Le ministre choisit les chiffres qui l'arrangent. Le rapport annuel sur les « comptes nationaux de la santé » de la DREES (Direction de la recherche, des études, des évaluations et des statistiques) indique que la Sécurité sociale ne prend en charge que 55 % des soins des malades soignés en ville et que 12 % des dépenses restent à la charge du malade. Pour arriver au chiffre de 75,8 % de prise en charge, Xavier Bertrand prend en fait la totalité des malades, notamment les 9 millions de patients bénéficiant du système des ALD (affections de longue durée), dont les soins sont pris en charge à 100 % et sont les plus coûteux, représentant près de 62 % des remboursements pour seulement 20 % des assurés sociaux. Alors bien sûr, la moyenne monte... et le ministre peut faire le beau.
Mais, contrairement à ce que dit Xavier Bertrand, la réalité que vérifient tous les jours des millions d'assurés -- ALD ou pas -- est que, depuis des décennies, ils ont toujours plus à payer. C'est par exemple la dernière augmentation du forfait hospitalier, passé de 16 à 18 euros dans les hôpitaux et les cliniques et de 12 à 13,5 euros dans les établissements psychiatriques. C'est encore en mars 2011 le passage de 91 à 120 euros de la franchise hospitalière pour les soins coûteux. Au total, d'après un rapport de 2008, 547 euros c'est le reste à charge par personne et par an d'un assuré en 2008, soit plus du double de ce qui lui restait à charge en 1980.

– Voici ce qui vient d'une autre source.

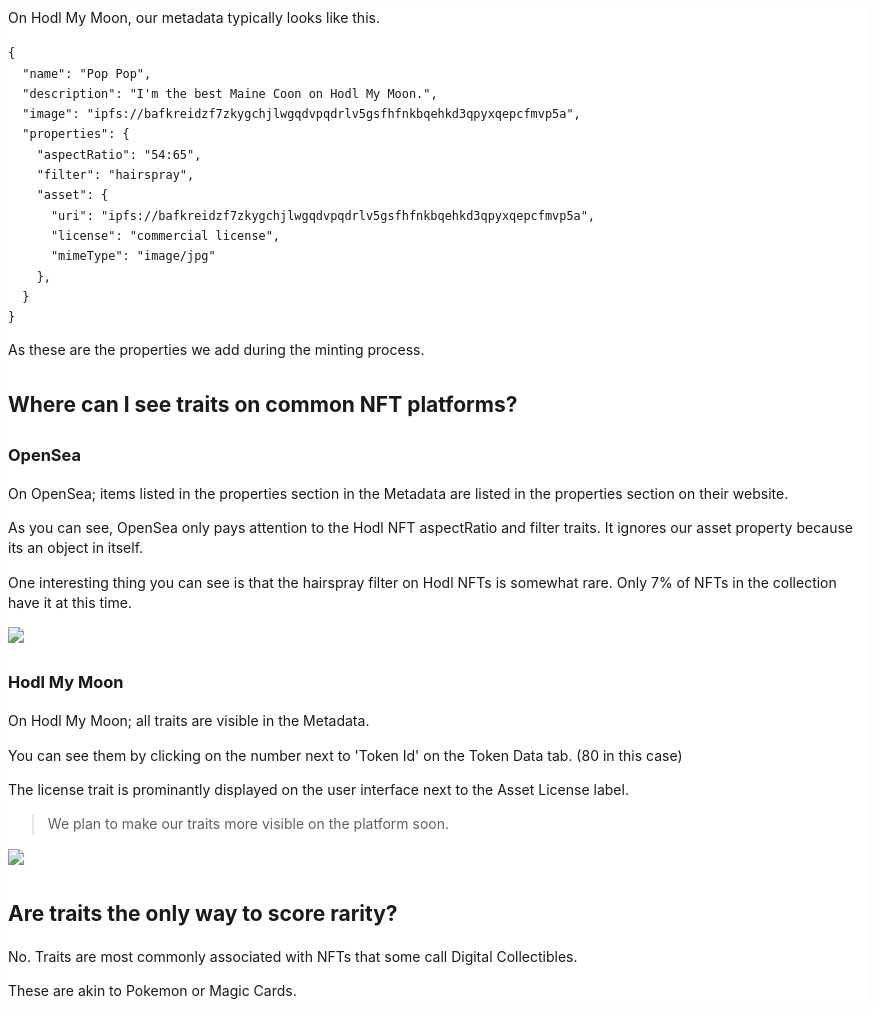 On Hodl My Moon, our metadata typically looks like this.

```
{
  "name": "Pop Pop",
  "description": "I'm the best Maine Coon on Hodl My Moon.",
  "image": "ipfs://bafkreidzf7zkygchjlwgqdvpqdrlv5gsfhfnkbqehkd3qpyxqepcfmvp5a",
  "properties": {
    "aspectRatio": "54:65",
    "filter": "hairspray",
    "asset": {
      "uri": "ipfs://bafkreidzf7zkygchjlwgqdvpqdrlv5gsfhfnkbqehkd3qpyxqepcfmvp5a",
      "license": "commercial license",
      "mimeType": "image/jpg"
    },
  }
}
```

As these are the properties we add during the minting process.

## Where can I see traits on common NFT platforms?

### OpenSea

On OpenSea; items listed in the properties section in the Metadata are listed in the properties section on their website.

As you can see, OpenSea only pays attention to the Hodl NFT aspectRatio and filter traits. It ignores our asset property because its an object in itself.

One interesting thing you can see is that the hairspray filter on Hodl NFTs is somewhat rare. Only 7% of NFTs in the collection have it at this time.

<img src="/posts/learn/nfts/traits.png" style="width: 100%">

### Hodl My Moon

On Hodl My Moon; all traits are visible in the Metadata.

You can see them by clicking on the number next to 'Token Id' on the Token Data tab. (80 in this case)

The license trait is prominantly displayed on the user interface next to the Asset License label.

> We plan to make our traits more visible on the platform soon.

<img src="/posts/learn/nfts/hodlmymoon_traits.png" style="width: 100%">

## Are traits the only way to score rarity?

No. Traits are most commonly associated with NFTs that some call Digital Collectibles.

These are akin to Pokemon or Magic Cards.
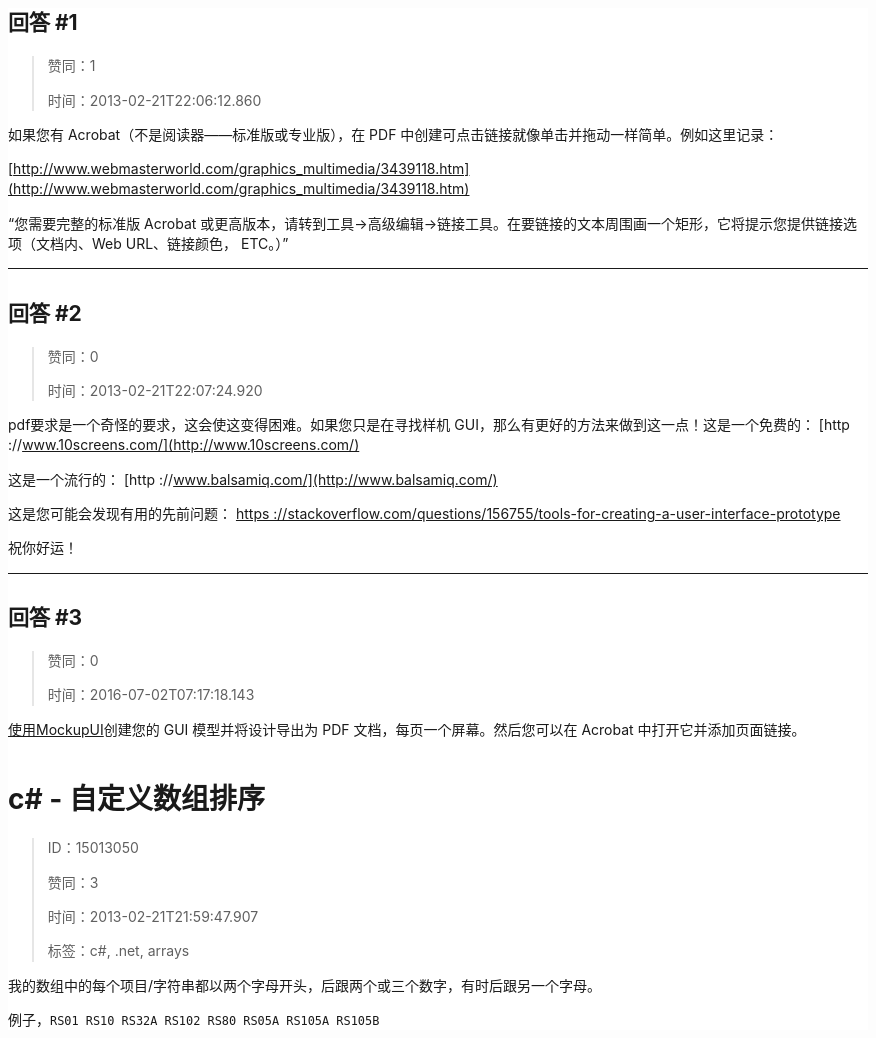 ## 回答 #1

> 赞同：1
> 
> 时间：2013-02-21T22:06:12.860

如果您有 Acrobat（不是阅读器——标准版或专业版），在 PDF 中创建可点击链接就像单击并拖动一样简单。例如这里记录：

[http://www.webmasterworld.com/graphics_multimedia/3439118.htm](http://www.webmasterworld.com/graphics_multimedia/3439118.htm)

“您需要完整的标准版 Acrobat 或更高版本，请转到工具->高级编辑->链接工具。在要链接的文本周围画一个矩形，它将提示您提供链接选项（文档内、Web URL、链接颜色， ETC。）”

* * *

## 回答 #2

> 赞同：0
> 
> 时间：2013-02-21T22:07:24.920

pdf要求是一个奇怪的要求，这会使这变得困难。如果您只是在寻找样机 GUI，那么有更好的方法来做到这一点！这是一个免费的： [http ://www.10screens.com/](http://www.10screens.com/)

这是一个流行的： [http ://www.balsamiq.com/](http://www.balsamiq.com/)

这是您可能会发现有用的先前问题： [https ://stackoverflow.com/questions/156755/tools-for-creating-a-user-interface-prototype](https://stackoverflow.com/questions/156755/tools-for-creating-a-user-interface-prototype)

祝你好运！

* * *

## 回答 #3

> 赞同：0
> 
> 时间：2016-07-02T07:17:18.143

[使用MockupUI](http://mockupui.com)创建您的 GUI 模型并将设计导出为 PDF 文档，每页一个屏幕。然后您可以在 Acrobat 中打开它并添加页面链接。

# c# - 自定义数组排序

> ID：15013050
> 
> 赞同：3
> 
> 时间：2013-02-21T21:59:47.907
> 
> 标签：c#, .net, arrays

我的数组中的每个项目/字符串都以两个字母开头，后跟两个或三个数字，有时后跟另一个字母。

例子，`RS01 RS10 RS32A RS102 RS80 RS05A RS105A RS105B`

Alors, il faut être Xavier Bertrand pour ne pas reconnaître que de plus en plus de gens doivent renoncer ou repousser à plus tard des soins, faute de moyens. En 2010, d'après un rapport du CISS (Collectif interassociatif sur la santé), ils étaient 26 % pour l'ensemble des assurés et 38 % pour ceux touchant la CMU. Et c'est sans doute pire encore pour les quatre millions de malades qui n'ont pas les moyens de se payer une mutuelle.
Xavier Bertrand a osé dire sur France Inter qu'en France, pour vous soigner, on ne vous demande pas une carte bleue mais la carte verte Vitale. Mais non, c'est bien de plus en plus la carte bleue qui décide des soins.